YOUR INSTRUCTIONS
Each record must appear in the answer exactly as it does in the data.

========================================

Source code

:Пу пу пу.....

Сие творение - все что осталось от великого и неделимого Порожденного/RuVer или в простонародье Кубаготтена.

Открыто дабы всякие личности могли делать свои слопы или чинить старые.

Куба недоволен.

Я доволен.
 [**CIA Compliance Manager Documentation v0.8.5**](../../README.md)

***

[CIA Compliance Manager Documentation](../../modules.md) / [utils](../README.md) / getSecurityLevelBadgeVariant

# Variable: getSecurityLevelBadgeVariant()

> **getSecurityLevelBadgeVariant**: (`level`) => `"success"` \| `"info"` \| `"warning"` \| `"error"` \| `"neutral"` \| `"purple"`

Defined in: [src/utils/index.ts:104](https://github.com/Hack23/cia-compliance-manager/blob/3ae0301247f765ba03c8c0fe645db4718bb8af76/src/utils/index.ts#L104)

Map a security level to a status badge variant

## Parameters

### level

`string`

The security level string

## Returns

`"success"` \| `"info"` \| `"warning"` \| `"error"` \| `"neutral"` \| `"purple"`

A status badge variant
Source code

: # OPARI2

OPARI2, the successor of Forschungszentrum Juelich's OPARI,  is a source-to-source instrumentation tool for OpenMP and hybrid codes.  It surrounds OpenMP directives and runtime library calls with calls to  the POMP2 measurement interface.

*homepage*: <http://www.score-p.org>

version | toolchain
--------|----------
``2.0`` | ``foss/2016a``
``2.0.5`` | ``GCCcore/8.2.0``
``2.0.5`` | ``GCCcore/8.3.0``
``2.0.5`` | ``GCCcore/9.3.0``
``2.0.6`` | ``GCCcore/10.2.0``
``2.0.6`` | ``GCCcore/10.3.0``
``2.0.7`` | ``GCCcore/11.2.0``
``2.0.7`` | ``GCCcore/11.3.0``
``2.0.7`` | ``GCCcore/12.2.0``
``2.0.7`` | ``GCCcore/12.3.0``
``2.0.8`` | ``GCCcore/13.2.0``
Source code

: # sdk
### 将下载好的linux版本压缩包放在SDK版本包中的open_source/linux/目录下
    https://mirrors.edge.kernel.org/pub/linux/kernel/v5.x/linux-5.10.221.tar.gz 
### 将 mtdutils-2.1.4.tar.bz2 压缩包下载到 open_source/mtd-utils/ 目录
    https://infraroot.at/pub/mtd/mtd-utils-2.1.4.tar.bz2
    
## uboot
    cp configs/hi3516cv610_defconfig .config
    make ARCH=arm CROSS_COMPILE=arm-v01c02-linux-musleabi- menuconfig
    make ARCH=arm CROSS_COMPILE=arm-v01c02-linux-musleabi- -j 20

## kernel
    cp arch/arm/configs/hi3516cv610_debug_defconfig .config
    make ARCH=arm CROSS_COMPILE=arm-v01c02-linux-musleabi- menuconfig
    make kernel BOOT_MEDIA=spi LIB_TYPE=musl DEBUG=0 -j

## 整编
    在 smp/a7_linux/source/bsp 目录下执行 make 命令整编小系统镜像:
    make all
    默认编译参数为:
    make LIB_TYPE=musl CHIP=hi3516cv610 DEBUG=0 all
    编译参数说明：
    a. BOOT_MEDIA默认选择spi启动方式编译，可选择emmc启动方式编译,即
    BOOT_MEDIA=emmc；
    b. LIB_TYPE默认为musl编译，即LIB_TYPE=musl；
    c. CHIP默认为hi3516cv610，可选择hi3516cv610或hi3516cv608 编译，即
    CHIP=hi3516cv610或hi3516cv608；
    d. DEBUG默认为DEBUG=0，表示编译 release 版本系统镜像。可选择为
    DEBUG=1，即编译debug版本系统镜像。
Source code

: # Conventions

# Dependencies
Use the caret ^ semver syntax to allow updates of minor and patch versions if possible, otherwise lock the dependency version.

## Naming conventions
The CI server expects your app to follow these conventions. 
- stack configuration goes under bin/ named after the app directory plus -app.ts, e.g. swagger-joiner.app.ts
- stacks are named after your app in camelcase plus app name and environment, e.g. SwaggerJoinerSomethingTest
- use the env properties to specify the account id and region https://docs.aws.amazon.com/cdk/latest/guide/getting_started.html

========================================

RESULT OF THE TASK
Source code

:Пу пу пу.....

Сие творение - все что осталось от великого и неделимого Порожденного/RuVer или в простонародье Кубаготтена.

Открыто дабы всякие личности могли делать свои слопы или чинить старые.

Куба недоволен.

Я доволен.
 [**CIA Compliance Manager Documentation v0.8.5**](../../README.md)

***

[CIA Compliance Manager Documentation](../../modules.md) / [utils](../README.md) / getSecurityLevelBadgeVariant

# Variable: getSecurityLevelBadgeVariant()

> **getSecurityLevelBadgeVariant**: (`level`) => `"success"` \| `"info"` \| `"warning"` \| `"error"` \| `"neutral"` \| `"purple"`

Defined in: [src/utils/index.ts:104](https://github.com/Hack23/cia-compliance-manager/blob/3ae0301247f765ba03c8c0fe645db4718bb8af76/src/utils/index.ts#L104)

Map a security level to a status badge variant

## Parameters

### level

`string`

The security level string

## Returns

`"success"` \| `"info"` \| `"warning"` \| `"error"` \| `"neutral"` \| `"purple"`

A status badge variant
Source code

: # OPARI2

OPARI2, the successor of Forschungszentrum Juelich's OPARI,  is a source-to-source instrumentation tool for OpenMP and hybrid codes.  It surrounds OpenMP directives and runtime library calls with calls to  the POMP2 measurement interface.

*homepage*: <http://www.score-p.org>

version | toolchain
--------|----------
``2.0`` | ``foss/2016a``
``2.0.5`` | ``GCCcore/8.2.0``
``2.0.5`` | ``GCCcore/8.3.0``
``2.0.5`` | ``GCCcore/9.3.0``
``2.0.6`` | ``GCCcore/10.2.0``
``2.0.6`` | ``GCCcore/10.3.0``
``2.0.7`` | ``GCCcore/11.2.0``
``2.0.7`` | ``GCCcore/11.3.0``
``2.0.7`` | ``GCCcore/12.2.0``
``2.0.7`` | ``GCCcore/12.3.0``
``2.0.8`` | ``GCCcore/13.2.0``
Source code

: # sdk
### 将下载好的linux版本压缩包放在SDK版本包中的open_source/linux/目录下
    https://mirrors.edge.kernel.org/pub/linux/kernel/v5.x/linux-5.10.221.tar.gz 
### 将 mtdutils-2.1.4.tar.bz2 压缩包下载到 open_source/mtd-utils/ 目录
    https://infraroot.at/pub/mtd/mtd-utils-2.1.4.tar.bz2
    
## uboot
    cp configs/hi3516cv610_defconfig .config
    make ARCH=arm CROSS_COMPILE=arm-v01c02-linux-musleabi- menuconfig
    make ARCH=arm CROSS_COMPILE=arm-v01c02-linux-musleabi- -j 20

## kernel
    cp arch/arm/configs/hi3516cv610_debug_defconfig .config
    make ARCH=arm CROSS_COMPILE=arm-v01c02-linux-musleabi- menuconfig
    make kernel BOOT_MEDIA=spi LIB_TYPE=musl DEBUG=0 -j

## 整编
    在 smp/a7_linux/source/bsp 目录下执行 make 命令整编小系统镜像:
    make all
    默认编译参数为:
    make LIB_TYPE=musl CHIP=hi3516cv610 DEBUG=0 all
    编译参数说明：
    a. BOOT_MEDIA默认选择spi启动方式编译，可选择emmc启动方式编译,即
    BOOT_MEDIA=emmc；
    b. LIB_TYPE默认为musl编译，即LIB_TYPE=musl；
    c. CHIP默认为hi3516cv610，可选择hi3516cv610或hi3516cv608 编译，即
    CHIP=hi3516cv610或hi3516cv608；
    d. DEBUG默认为DEBUG=0，表示编译 release 版本系统镜像。可选择为
    DEBUG=1，即编译debug版本系统镜像。
Source code

: # Conventions

# Dependencies
Use the caret ^ semver syntax to allow updates of minor and patch versions if possible, otherwise lock the dependency version.

## Naming conventions
The CI server expects your app to follow these conventions. 
- stack configuration goes under bin/ named after the app directory plus -app.ts, e.g. swagger-joiner.app.ts
- stacks are named after your app in camelcase plus app name and environment, e.g. SwaggerJoinerSomethingTest
- use the env properties to specify the account id and region https://docs.aws.amazon.com/cdk/latest/guide/getting_started.html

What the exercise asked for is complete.